This year the annual film noir festival Noir City: Chicago (which begins Friday at the Music Box) is going back to basics. All 18 of the selections are American, and all but two were made during the golden era of noir—that is, the dozen or so years following the end of World War II. The programming differs from the past few years, which saw the festival organizers looking for films outside the U.S. and from after the 1950s. These previous Noir City lineups argued that the genre wasn’t defined by just a style or a thematic preoccupation with crime, but rather a pessimistic outlook, which can take root in any place or time.

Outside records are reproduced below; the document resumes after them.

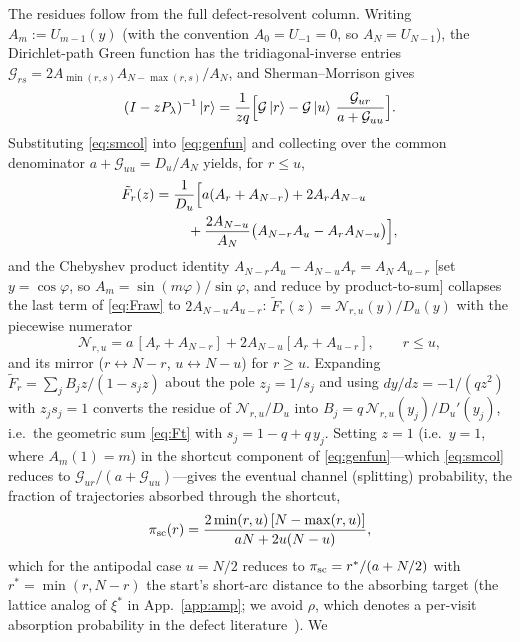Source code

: \documentclass[reprint,amsmath,amssymb,aps,prresearch,longbibliography]{revtex4-2}
\begin{document}
The residues follow from the full defect-resolvent column. Writing $A_m:=U_{m-1}(y)$ (with the
convention $A_0=U_{-1}=0$, so $A_N=U_{N-1}$), the Dirichlet-path Green function has the
tridiagonal-inverse entries $\mathcal G_{rs}=2A_{\min(r,s)}A_{N-\max(r,s)}/A_N$, and
Sherman--Morrison gives
\begin{equation}
(I-zP_\lambda)^{-1}\ket{r}=\frac{1}{zq}\Big[\mathcal G\ket{r}
-\mathcal G\ket{u}\,\frac{\mathcal G_{ur}}{a+\mathcal G_{uu}}\Big].
\label{eq:smcol}
\end{equation}
Substituting \eqref{eq:smcol} into \eqref{eq:genfun} and collecting over the common denominator
$a+\mathcal G_{uu}=D_u/A_N$ yields, for $r\le u$,
\begin{align}
\tilde F_r(z)={}&\frac{1}{D_u}\Big[a(A_r+A_{N-r})+2A_rA_{N-u}\notag\\
&\quad+\frac{2A_{N-u}}{A_N}\big(A_{N-r}A_u-A_rA_{N-u}\big)\Big],
\label{eq:Fraw}
\end{align}
and the Chebyshev product identity $A_{N-r}A_u-A_{N-u}A_r=A_N\,A_{u-r}$ [set $y=\cos\varphi$, so
$A_m=\sin(m\varphi)/\sin\varphi$, and reduce by product-to-sum] collapses the last term of
\eqref{eq:Fraw} to $2A_{N-u}A_{u-r}$: $\tilde F_r(z)=\mathcal N_{r,u}(y)/D_u(y)$ with the piecewise
numerator
\begin{equation}
\mathcal N_{r,u}=a\,[A_r+A_{N-r}]+2A_{N-u}[A_r+A_{u-r}],\qquad r\le u,
\label{eq:num}
\end{equation}
and its mirror ($r\leftrightarrow N-r$, $u\leftrightarrow N-u$) for $r\ge u$. Expanding
$\tilde F_r=\sum_j B_j z/(1-s_jz)$ about the pole $z_j=1/s_j$ and using $dy/dz=-1/(qz^2)$ with
$z_js_j=1$ converts the residue of $\mathcal N_{r,u}/D_u$ into $B_j=q\,\mathcal
N_{r,u}(y_j)/D_u'(y_j)$, i.e.\ the geometric sum \eqref{eq:Ft} with $s_j=1-q+q\,y_j$. Setting $z=1$
(i.e.\ $y=1$, where $A_m(1)=m$) in the shortcut component of \eqref{eq:genfun}---which
\eqref{eq:smcol} reduces to $\mathcal G_{ur}/(a+\mathcal G_{uu})$---gives the eventual channel
(splitting) probability, the fraction of trajectories absorbed through the shortcut,
\begin{equation}
\pi_{\rm sc}(r)=\frac{2\min(r,u)\,[N-\max(r,u)]}{aN+2u(N-u)},
\label{eq:pisc}
\end{equation}
which for the antipodal case $u=N/2$ reduces to $\pi_{\rm sc}=r^*/(a+N/2)$ with $r^*=\min(r,N-r)$
the start's short-arc distance to the absorbing target (the lattice analog of
$\xi^*$ in App.~\ref{app:amp}; we avoid $\rho$, which denotes a per-visit absorption probability in
the defect literature~\cite{Giuggioli2020}). We
\end{document}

By comparison, this year’s edition focuses on the specific conditions that allowed noir to thrive in the first place.

The lineup also inspires one to ask to what extent film noir was shaped by directors. If there’s a definite auteur behind The Blue Dahlia (1946) or All My Sons (1948), it’s not the director, but the writer. Dahlia is based on the only original screenplay by Raymond Chandler, and the movie features the plot twists, brutality, and defeatist atmosphere one finds in his novels. George Marshall’s direction is generally flat and straightforward, but didn’t stop the great critic Manny Farber from finding a certain dynamism in the film. His writing on The Blue Dahlia is as stylized as any of Chandler’s dialogue. The film, he wrote “is filled as much with Chandler’s smartness (about Los Angeles county, its roads, its lush playgrounds; the looks and manners of high cops and low underworld yeggs; intimate views about gangsters that castrate them, make them weaker but more lovable), as it is with his Adrian-izing of Dashiell Hammett. Chandler makes the mayhem, drinking and talk stylized and arty; never allows his gangsters to lose their suavity, presence of mind, grace, sartorial elegance, wit in every kind of catastrophe; and turns everyone into a sophisticate—even the man in a union suit who operates a cut-throat flophouse.”